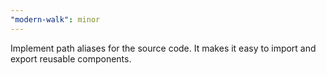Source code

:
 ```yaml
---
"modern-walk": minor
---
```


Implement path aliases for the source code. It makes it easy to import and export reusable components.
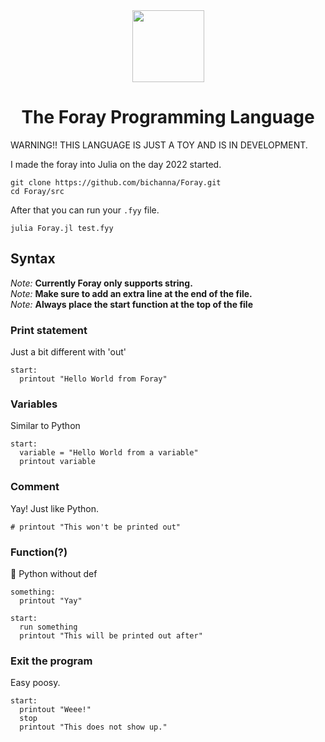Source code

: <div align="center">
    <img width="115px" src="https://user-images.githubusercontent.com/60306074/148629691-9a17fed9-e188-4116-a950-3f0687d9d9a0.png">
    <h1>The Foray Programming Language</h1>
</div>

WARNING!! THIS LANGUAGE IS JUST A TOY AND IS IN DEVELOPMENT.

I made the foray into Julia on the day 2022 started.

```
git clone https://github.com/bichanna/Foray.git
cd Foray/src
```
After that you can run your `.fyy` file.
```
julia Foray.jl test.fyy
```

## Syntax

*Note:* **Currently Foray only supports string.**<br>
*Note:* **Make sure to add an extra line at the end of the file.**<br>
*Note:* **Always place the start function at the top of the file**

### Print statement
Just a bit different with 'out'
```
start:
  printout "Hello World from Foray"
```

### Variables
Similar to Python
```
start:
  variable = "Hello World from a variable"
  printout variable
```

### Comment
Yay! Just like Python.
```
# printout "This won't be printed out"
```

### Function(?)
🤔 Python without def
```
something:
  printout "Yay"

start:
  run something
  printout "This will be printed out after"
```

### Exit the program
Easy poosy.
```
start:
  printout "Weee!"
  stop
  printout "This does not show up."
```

_ _ _ _ _ _ _

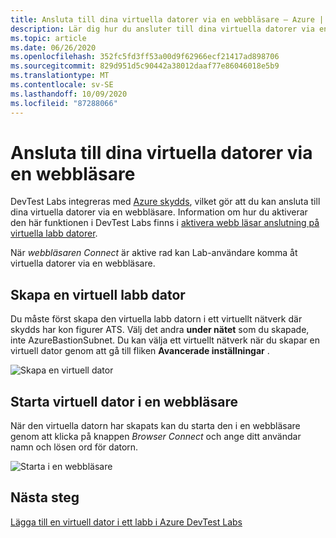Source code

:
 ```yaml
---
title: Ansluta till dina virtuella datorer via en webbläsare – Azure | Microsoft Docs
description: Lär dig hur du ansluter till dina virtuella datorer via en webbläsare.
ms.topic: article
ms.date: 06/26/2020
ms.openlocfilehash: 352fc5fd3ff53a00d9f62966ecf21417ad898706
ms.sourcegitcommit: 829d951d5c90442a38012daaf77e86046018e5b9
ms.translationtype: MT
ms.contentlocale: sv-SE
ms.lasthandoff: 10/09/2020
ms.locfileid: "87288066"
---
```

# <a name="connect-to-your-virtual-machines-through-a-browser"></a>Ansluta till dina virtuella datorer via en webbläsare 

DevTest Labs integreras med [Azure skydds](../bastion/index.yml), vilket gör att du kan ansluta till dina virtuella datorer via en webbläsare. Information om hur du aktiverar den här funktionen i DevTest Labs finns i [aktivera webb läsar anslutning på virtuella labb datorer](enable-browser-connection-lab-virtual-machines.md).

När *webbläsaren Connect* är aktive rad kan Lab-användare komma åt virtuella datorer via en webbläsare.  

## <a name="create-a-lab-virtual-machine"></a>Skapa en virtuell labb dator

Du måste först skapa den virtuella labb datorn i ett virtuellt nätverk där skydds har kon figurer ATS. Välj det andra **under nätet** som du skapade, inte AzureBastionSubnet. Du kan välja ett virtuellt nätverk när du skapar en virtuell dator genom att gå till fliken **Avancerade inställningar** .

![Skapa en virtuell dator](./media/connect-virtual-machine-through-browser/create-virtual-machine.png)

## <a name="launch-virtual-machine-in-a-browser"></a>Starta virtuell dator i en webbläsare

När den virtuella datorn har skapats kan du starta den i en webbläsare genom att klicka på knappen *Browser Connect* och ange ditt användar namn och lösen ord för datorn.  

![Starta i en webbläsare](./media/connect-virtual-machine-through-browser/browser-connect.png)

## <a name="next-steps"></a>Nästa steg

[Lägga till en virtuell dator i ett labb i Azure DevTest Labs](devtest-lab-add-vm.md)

_ _ _ _ _ _ _

■ TASK STATEMENT
Using the entries above, return each line that includes the word "Hello".

■ RESPONSE
  printout "Hello World from Foray"
  variable = "Hello World from a variable"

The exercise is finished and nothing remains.